When our marketing manager visited the Rijksmuseum in Amsterdam in 2024, she was struck not just by the beauty of the Dutch masters’ work, but by the complicated history behind each brushstroke. The pomegranate, the porcelain vase, the tulip—none of them native to the Netherlands. They were imported. Desired. Symbols of status built on the back of global trade routes and colonial expansion.
So we asked ourselves: what would our version of still life food photography look like if it centered not wealth, but connection? Not empire, but community? What if instead of glorifying the exotic and unattainable, we celebrated what connects all of us: soil, seasons, and the people who grow our food?
Winter Still Life: A Story of Interdependence

Our first still life came together in winter, a season when North Carolina’s fields offer just a few hardy crops. To reflect this, we included organic produce grown across the U.S.—citrus from California, root vegetables from the Midwest, and leafy greens from the Southeast.
Each item in the composition tells a story of collaboration. Farmers, packers, drivers, and distributors all play a role in making fresh, organic food available even in the off-season. In this way, the still life mirrors the Dutch tradition of showcasing goods from around the world. But instead of emphasizing luxury, our arrangement highlights the interdependence that sustains our food system.
As a quiet nod to the symbolism often found in 17th-century Dutch still life paintings, we also included a dried sweet potato and a dried magnolia bloom. Dutch artists frequently used fading flowers or overripe fruit to reflect on mortality—the idea that all things, no matter how beautiful or bountiful, are temporary. Our version speaks to a similar truth: seasons shift, harvests come and go, but what endures is the cycle itself and the people who work within it.

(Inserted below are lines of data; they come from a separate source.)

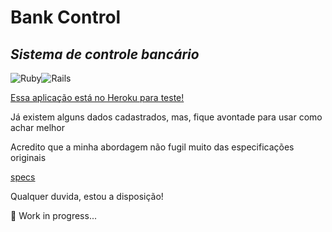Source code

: # Bank Control

## _Sistema de controle bancário_

![Ruby](https://img.shields.io/badge/ruby-%23CC342D.svg?style=for-the-badge&logo=ruby&logoColor=white)![Rails](https://img.shields.io/badge/rails-%23CC0000.svg?style=for-the-badge&logo=ruby-on-rails&logoColor=white)

[Essa aplicação está no Heroku para teste!](https://infinite-scrubland-29199.herokuapp.com)

Já existem alguns dados cadastrados, mas, fique avontade para usar como achar melhor

Acredito que a minha abordagem não fugil muito das especificações originais

[specs](https://github.com/mariojorge/intersol-teste)

Qualquer duvida, estou a disposição!

🚧 Work in progress...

Spring Still Life: A Celebration of Place

Come spring, our still life shifted. Suddenly, North Carolina’s soil was bursting with life. We created a composition using only local, organic produce—leafy kale, red radishes, sweet strawberries.
We included a tulip and a vase from Delft, Holland, a nod to Dutch history and artistry. But instead of empire, our spring still life honored what’s grown right here. It uplifts not just the beauty of food, but the hands that plant, tend, and harvest it.
This is art with dirt under its nails.
A New Kind of Still Life
In reimagining still life for today, we wanted to honor the tradition while sharing a different message. The Dutch gave us stunning paintings that focused on materialism, mortality, and power. They laid the foundation for this type of art so that we could focus on resilience, interdependence, and the unsung heroes of our food system—farmers, fieldworkers, and soil itself.
Yes, still life is about beauty. Beauty can hold different meanings for everyone. It can mean luxury, and it also can mean honesty. Seasonality. Care. It can mean celebrating the very ordinary things that sustain us all.
Our food system is complex. But within that complexity, there is also connection. That’s the story we want our still life images to tell.